26 to demonstrate at the present time His righteousness, that He might be just and the justifier of the one who has faith in Jesus.
How can God be both just and the justifier at the same time?
and the justifier [present tense]
Not only did God want to be deemed to be just, but He wanted people to see Him as the means of justification; that is, the One who declares that the one who places faith in Jesus as right as He is right.
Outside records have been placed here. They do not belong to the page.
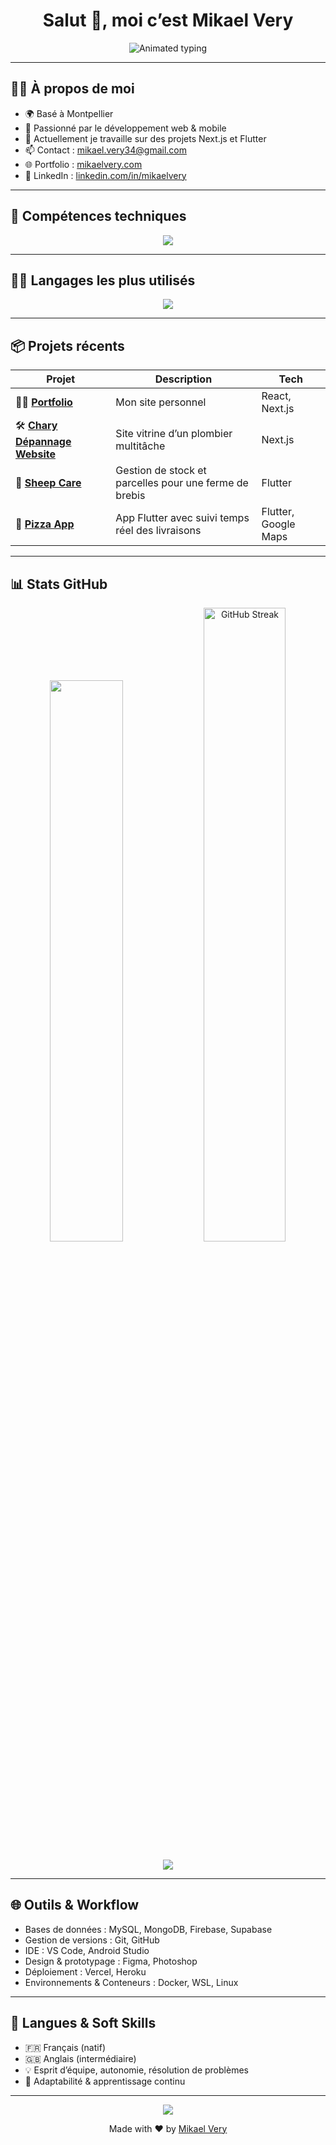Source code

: <h1 align="center">Salut 👋, moi c’est Mikael Very</h1>

<p align="center">
  <img src="https://readme-typing-svg.herokuapp.com?font=Fira+Code&size=24&duration=3000&pause=1000&color=00FFAA&center=true&vCenter=true&width=1000&lines=D%C3%A9veloppeur+Fullstack+Web+%26+Mobile;React+%7C+Next.js+%7C+Flutter+%7C+Angular+%7C+Node.js;Toujours+en+train+d%E2%80%99apprendre+et+de+cr%C3%A9er+🚀" alt="Animated typing" />
</p>

---

## 👨‍💻 À propos de moi

- 🌍 Basé à Montpellier  
- 🧠 Passionné par le développement web & mobile  
- 🚀 Actuellement je travaille sur des projets Next.js et Flutter  
- 📫 Contact : [mikael.very34@gmail.com](mailto:mikael.very34@gmail.com)  
- 🌐 Portfolio : [mikaelvery.com](https://www.mikaelvery.com)  
- 🔗 LinkedIn : [linkedin.com/in/mikaelvery](https://linkedin.com/in/mikaelvery)  

---

## 🧰 Compétences techniques

<p align="center">
  <img src="https://skillicons.dev/icons?i=react,nextjs,vercel,js,ts,tailwind,nodejs,angular,flutter,dotnet,php,symfony,html,css," />
</p>

---

## 🧑‍💻 Langages les plus utilisés

<p align="center">
  <img src="https://github-readme-stats.vercel.app/api/top-langs/?username=mikaelvery&layout=compact&theme=react&hide_border=true&bg_color=0D1117" />
</p>

---

## 📦 Projets récents

| Projet | Description | Tech |
|--------|-------------|------|
| 🧑‍💻 [**Portfolio**](https://github.com/mikaelvery/portfolio) | Mon site personnel | React, Next.js |
| 🛠️ [**Chary Dépannage Website**](https://github.com/mikaelvery/chary-depannage-website) | Site vitrine d’un plombier multitâche | Next.js |
| 🐑 [**Sheep Care**](https://github.com/mikaelvery/sheep_care) | Gestion de stock et parcelles pour une ferme de brebis | Flutter |
| 🍕 [**Pizza App**](https://github.com/mikaelvery/flutter) | App Flutter avec suivi temps réel des livraisons | Flutter, Google Maps |

---

## 📊 Stats GitHub

<p align="center">
  <img src="https://github-readme-stats.vercel.app/api?username=mikaelvery&show_icons=true&theme=react&hide_border=true&bg_color=0D1117&title_color=00FFAA&text_color=ffffff" width="48%" />
  <a href="https://git.io/streak-stats">
    <img src="https://github-readme-streak-stats-delta-eosin.vercel.app/api?user=mikaelvery&theme=dark&hide_border=true&bg_color=0D1117&ring=00FFAA&currStreakLabel=ffffff" alt="GitHub Streak" width="51%" />
  </a>
</p>

<p align="center">
  <img src="https://github-readme-activity-graph.vercel.app/graph?username=mikaelvery&theme=react-dark&hide_border=true&area=true&point=00ffcc&color=00ffaa" />
</p>

---

## 🌐 Outils & Workflow

- Bases de données : MySQL, MongoDB, Firebase, Supabase 
- Gestion de versions : Git, GitHub
- IDE : VS Code, Android Studio
- Design & prototypage : Figma, Photoshop
- Déploiement : Vercel, Heroku  
- Environnements & Conteneurs : Docker, WSL, Linux 

---

## 🌟 Langues & Soft Skills

- 🇫🇷 Français (natif)  
- 🇬🇧 Anglais (intermédiaire)  
- 💡 Esprit d’équipe, autonomie, résolution de problèmes  
- 🔄 Adaptabilité & apprentissage continu  

---

<div align="center">
  <img src="https://readme-typing-svg.herokuapp.com?font=Fira+Code&size=24&duration=3000&pause=1000&color=14B8A6&center=true&vCenter=true&width=1000&lines=Merci+de+visiter+mon+profil+!;Construisons+quelque+chose+ensemble+🚀" />
</div>

<p align="center">
  Made with ❤️ by <a href="https://www.mikaelvery.com" target="_blank">Mikael Very</a>
</p>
God had a dilemma; the dilemma was how He was to justify people yet maintain His own consistent absolute righteousness with Himself. If He were to forgive without justice or judgment, then He would violate His own character and standards of being. His answer to this dilemma was the death of Jesus as judgment for the sin of the world. Christ’s sacrifice vindicated His standards of righteousness.
PRINCIPLE:
God justifies Himself by the sacrifice of Jesus for all sins of all time and remains consistent with Himself in doing so.
APPLICATION:
God would sully Himself if He allowed men into His fellowship while doing nothing about the sin problem. God must be both simultaneously loving and just. He removed any scandal from His name by what Christ did on the cross.
The problem with the sin issue is not primarily the sin of man but the perfect righteousness of God. The difficulty is not getting sinful men to an absolutely righteous God, but that God has to resolve the sin issue with Himself. The only way God could resolve this issue was to send His Son to pay for our sins on the cross. In this, God is satisfied (propitiated). The righteous demands of His character are satisfied by the death of Christ for our sins. The cross demonstrates that God is just with Himself in saving man. There is no way that God could abrogate His own righteousness and be true to Himself.
God resolves the conundrum of keeping to His absolute standard of righteousness by offering mercy to the sinner through sacrificing Jesus to pay for the sins of the sinner.